WHAT YOU NEED TO DO – Your answer must be the full listing, reproduced exactly, minus any pictures.
-------- GIVEN DATA --------
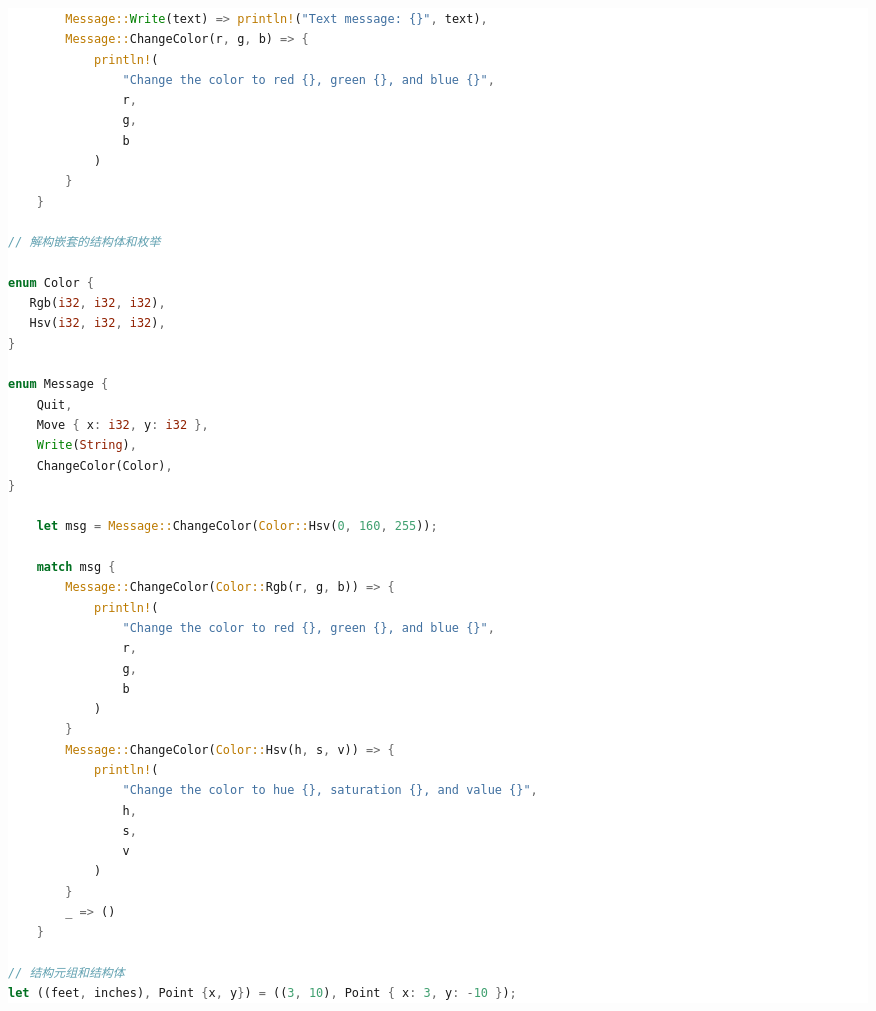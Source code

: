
 ```rust
        Message::Write(text) => println!("Text message: {}", text),
        Message::ChangeColor(r, g, b) => {
            println!(
                "Change the color to red {}, green {}, and blue {}",
                r,
                g,
                b
            )
        }
    }

// 解构嵌套的结构体和枚举

enum Color {
   Rgb(i32, i32, i32),
   Hsv(i32, i32, i32),
}

enum Message {
    Quit,
    Move { x: i32, y: i32 },
    Write(String),
    ChangeColor(Color),
}

    let msg = Message::ChangeColor(Color::Hsv(0, 160, 255));

    match msg {
        Message::ChangeColor(Color::Rgb(r, g, b)) => {
            println!(
                "Change the color to red {}, green {}, and blue {}",
                r,
                g,
                b
            )
        }
        Message::ChangeColor(Color::Hsv(h, s, v)) => {
            println!(
                "Change the color to hue {}, saturation {}, and value {}",
                h,
                s,
                v
            )
        }
        _ => ()
    }

// 结构元组和结构体
let ((feet, inches), Point {x, y}) = ((3, 10), Point { x: 3, y: -10 });

```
--------
RESPONSE AREA –
Source code

:
 ```rust
        Message::Write(text) => println!("Text message: {}", text),
        Message::ChangeColor(r, g, b) => {
            println!(
                "Change the color to red {}, green {}, and blue {}",
                r,
                g,
                b
            )
        }
    }

// 解构嵌套的结构体和枚举

enum Color {
   Rgb(i32, i32, i32),
   Hsv(i32, i32, i32),
}

enum Message {
    Quit,
    Move { x: i32, y: i32 },
    Write(String),
    ChangeColor(Color),
}

    let msg = Message::ChangeColor(Color::Hsv(0, 160, 255));

    match msg {
        Message::ChangeColor(Color::Rgb(r, g, b)) => {
            println!(
                "Change the color to red {}, green {}, and blue {}",
                r,
                g,
                b
            )
        }
        Message::ChangeColor(Color::Hsv(h, s, v)) => {
            println!(
                "Change the color to hue {}, saturation {}, and value {}",
                h,
                s,
                v
            )
        }
        _ => ()
    }

// 结构元组和结构体
let ((feet, inches), Point {x, y}) = ((3, 10), Point { x: 3, y: -10 });

```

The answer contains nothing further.